• [Task prompt] Your answer should be every line of the entries that has the string "Finally" in it.

# # #

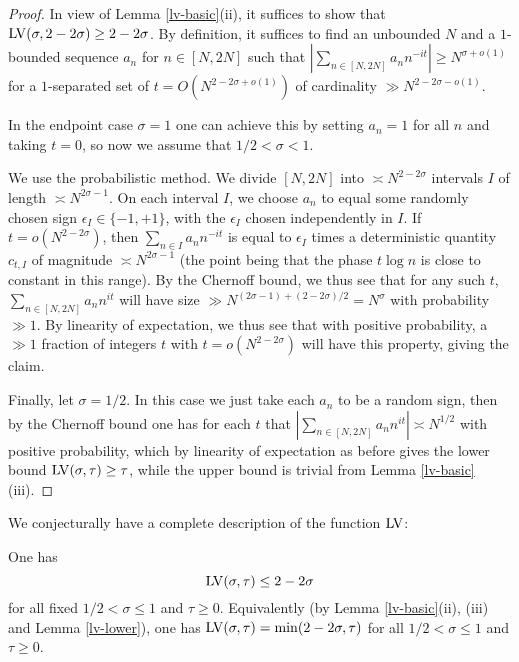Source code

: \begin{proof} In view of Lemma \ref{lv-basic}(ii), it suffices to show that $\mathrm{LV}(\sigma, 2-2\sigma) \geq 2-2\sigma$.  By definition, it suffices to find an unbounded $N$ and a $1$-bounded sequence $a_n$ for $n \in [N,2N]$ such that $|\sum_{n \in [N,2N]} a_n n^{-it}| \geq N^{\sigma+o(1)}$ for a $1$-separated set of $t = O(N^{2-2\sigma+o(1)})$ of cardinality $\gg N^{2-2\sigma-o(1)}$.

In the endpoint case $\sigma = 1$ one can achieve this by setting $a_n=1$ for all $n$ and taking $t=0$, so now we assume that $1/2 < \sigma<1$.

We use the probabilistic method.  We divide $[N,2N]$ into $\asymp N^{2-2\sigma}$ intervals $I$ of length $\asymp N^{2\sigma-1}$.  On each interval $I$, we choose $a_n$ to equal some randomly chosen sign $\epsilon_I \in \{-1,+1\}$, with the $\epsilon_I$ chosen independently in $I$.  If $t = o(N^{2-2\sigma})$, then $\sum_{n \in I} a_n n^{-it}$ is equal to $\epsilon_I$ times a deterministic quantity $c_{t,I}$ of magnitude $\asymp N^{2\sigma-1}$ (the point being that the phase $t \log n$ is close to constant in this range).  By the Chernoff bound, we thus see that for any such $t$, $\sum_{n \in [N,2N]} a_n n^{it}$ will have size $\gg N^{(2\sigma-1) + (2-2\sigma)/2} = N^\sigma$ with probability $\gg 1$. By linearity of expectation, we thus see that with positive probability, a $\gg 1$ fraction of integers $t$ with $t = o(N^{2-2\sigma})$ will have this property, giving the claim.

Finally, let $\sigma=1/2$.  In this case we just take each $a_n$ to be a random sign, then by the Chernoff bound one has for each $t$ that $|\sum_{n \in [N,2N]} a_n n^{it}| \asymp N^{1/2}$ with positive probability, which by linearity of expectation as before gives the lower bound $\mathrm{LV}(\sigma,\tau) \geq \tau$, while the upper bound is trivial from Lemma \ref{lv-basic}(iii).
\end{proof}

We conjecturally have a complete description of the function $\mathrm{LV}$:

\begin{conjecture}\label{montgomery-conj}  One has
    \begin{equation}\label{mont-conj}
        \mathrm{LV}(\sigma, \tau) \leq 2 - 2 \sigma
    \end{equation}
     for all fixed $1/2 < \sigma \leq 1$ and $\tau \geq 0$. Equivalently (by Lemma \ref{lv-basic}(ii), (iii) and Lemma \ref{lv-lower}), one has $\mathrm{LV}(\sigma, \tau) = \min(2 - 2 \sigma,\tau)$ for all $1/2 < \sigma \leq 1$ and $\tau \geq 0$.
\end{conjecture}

# # #

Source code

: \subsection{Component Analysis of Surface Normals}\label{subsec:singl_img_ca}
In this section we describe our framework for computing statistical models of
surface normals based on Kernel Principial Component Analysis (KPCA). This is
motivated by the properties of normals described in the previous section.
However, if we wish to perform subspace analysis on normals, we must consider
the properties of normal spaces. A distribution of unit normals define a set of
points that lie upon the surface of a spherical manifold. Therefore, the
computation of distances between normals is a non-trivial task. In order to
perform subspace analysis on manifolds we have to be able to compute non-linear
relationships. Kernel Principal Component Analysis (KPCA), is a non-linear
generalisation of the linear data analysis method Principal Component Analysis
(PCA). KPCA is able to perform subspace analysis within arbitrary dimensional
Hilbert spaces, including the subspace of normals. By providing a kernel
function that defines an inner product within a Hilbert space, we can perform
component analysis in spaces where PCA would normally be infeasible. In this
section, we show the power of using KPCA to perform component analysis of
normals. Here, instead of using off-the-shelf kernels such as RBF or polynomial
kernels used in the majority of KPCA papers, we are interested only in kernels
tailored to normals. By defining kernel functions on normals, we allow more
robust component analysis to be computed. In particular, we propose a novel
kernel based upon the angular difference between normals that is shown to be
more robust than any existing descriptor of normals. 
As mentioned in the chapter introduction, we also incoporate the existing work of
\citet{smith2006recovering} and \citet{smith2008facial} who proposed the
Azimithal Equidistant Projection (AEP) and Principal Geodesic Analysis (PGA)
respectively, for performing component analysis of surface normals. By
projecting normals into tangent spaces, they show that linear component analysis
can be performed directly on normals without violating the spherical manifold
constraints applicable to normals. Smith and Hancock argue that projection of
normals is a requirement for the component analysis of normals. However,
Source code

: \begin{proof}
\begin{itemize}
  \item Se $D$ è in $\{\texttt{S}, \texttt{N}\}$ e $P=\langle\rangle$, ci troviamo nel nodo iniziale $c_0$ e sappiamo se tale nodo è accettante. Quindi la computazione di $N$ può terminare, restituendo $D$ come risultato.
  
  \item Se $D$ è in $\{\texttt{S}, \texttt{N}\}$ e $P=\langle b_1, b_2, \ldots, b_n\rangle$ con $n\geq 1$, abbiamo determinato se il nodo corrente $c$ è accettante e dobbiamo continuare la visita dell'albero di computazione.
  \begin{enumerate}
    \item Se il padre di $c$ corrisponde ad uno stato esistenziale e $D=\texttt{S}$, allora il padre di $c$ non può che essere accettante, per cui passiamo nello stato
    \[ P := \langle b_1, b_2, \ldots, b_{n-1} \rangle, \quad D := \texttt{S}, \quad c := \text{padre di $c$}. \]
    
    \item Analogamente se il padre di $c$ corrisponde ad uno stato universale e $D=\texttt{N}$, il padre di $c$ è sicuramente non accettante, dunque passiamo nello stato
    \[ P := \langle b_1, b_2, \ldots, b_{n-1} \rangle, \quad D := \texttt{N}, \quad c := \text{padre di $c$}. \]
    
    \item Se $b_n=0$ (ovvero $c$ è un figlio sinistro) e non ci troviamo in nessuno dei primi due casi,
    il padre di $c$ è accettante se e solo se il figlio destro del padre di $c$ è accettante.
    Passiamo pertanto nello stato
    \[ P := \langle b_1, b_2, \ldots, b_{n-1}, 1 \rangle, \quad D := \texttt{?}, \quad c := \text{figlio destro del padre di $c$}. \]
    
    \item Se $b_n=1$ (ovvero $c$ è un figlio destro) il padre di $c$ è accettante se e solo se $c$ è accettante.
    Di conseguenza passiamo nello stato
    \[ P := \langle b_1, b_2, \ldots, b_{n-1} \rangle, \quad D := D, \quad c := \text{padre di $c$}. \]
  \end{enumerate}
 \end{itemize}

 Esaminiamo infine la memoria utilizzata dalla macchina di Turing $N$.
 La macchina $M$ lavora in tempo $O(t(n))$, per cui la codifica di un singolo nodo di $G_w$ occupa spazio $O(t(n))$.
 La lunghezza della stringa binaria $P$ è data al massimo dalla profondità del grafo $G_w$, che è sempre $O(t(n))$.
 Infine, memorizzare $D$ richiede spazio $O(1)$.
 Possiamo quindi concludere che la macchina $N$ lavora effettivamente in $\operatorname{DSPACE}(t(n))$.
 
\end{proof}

# # #

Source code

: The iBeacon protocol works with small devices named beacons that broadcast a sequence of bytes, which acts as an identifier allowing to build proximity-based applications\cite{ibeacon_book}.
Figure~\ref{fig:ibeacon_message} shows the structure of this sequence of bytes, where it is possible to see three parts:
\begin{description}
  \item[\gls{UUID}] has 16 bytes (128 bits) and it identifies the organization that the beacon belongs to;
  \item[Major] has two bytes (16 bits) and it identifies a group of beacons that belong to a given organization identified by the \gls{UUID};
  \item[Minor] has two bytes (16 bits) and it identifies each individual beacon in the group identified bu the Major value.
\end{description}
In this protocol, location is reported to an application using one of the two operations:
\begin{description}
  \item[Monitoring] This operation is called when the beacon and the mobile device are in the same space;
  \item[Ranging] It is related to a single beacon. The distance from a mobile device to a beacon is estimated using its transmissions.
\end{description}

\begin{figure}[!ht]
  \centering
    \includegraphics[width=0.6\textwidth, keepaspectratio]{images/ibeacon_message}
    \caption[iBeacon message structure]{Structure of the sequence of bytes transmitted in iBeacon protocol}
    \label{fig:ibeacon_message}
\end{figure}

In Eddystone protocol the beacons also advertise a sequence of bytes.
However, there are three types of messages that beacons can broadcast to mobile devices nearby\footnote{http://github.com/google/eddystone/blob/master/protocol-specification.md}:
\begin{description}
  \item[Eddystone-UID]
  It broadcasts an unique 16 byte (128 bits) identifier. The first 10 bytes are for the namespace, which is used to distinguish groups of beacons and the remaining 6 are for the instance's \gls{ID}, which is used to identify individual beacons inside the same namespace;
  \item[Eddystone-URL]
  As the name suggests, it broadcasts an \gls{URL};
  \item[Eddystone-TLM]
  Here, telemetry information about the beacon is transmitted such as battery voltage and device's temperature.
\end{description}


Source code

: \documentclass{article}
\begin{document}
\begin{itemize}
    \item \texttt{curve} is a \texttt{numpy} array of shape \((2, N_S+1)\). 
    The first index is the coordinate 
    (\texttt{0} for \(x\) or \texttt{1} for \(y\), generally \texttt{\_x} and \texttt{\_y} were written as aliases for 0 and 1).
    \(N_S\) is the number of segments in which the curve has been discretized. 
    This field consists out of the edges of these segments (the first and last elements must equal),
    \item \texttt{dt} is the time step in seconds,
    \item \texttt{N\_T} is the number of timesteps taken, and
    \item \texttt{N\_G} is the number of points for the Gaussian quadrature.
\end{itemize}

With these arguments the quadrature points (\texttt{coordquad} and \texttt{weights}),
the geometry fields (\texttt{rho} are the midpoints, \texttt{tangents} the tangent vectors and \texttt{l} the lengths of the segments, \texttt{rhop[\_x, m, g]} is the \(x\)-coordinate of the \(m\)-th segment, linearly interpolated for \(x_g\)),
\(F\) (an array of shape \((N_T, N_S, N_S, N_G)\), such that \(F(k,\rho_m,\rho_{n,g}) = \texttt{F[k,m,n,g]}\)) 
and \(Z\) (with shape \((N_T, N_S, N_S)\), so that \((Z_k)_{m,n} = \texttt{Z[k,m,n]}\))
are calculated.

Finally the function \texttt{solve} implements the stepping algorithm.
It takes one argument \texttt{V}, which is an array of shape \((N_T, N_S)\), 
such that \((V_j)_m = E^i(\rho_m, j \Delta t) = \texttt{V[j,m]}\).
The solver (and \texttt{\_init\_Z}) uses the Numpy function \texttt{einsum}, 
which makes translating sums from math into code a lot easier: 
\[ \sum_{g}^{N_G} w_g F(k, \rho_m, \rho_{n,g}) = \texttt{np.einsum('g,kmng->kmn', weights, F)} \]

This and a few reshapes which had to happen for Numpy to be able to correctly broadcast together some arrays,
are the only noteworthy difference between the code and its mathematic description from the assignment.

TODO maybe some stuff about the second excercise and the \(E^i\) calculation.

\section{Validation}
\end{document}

# # #

• [Answer space]
Finally, let $\sigma=1/2$.  In this case we just take each $a_n$ to be a random sign, then by the Chernoff bound one has for each $t$ that $|\sum_{n \in [N,2N]} a_n n^{it}| \asymp N^{1/2}$ with positive probability, which by linearity of expectation as before gives the lower bound $\mathrm{LV}(\sigma,\tau) \geq \tau$, while the upper bound is trivial from Lemma \ref{lv-basic}(iii).
Finally the function \texttt{solve} implements the stepping algorithm.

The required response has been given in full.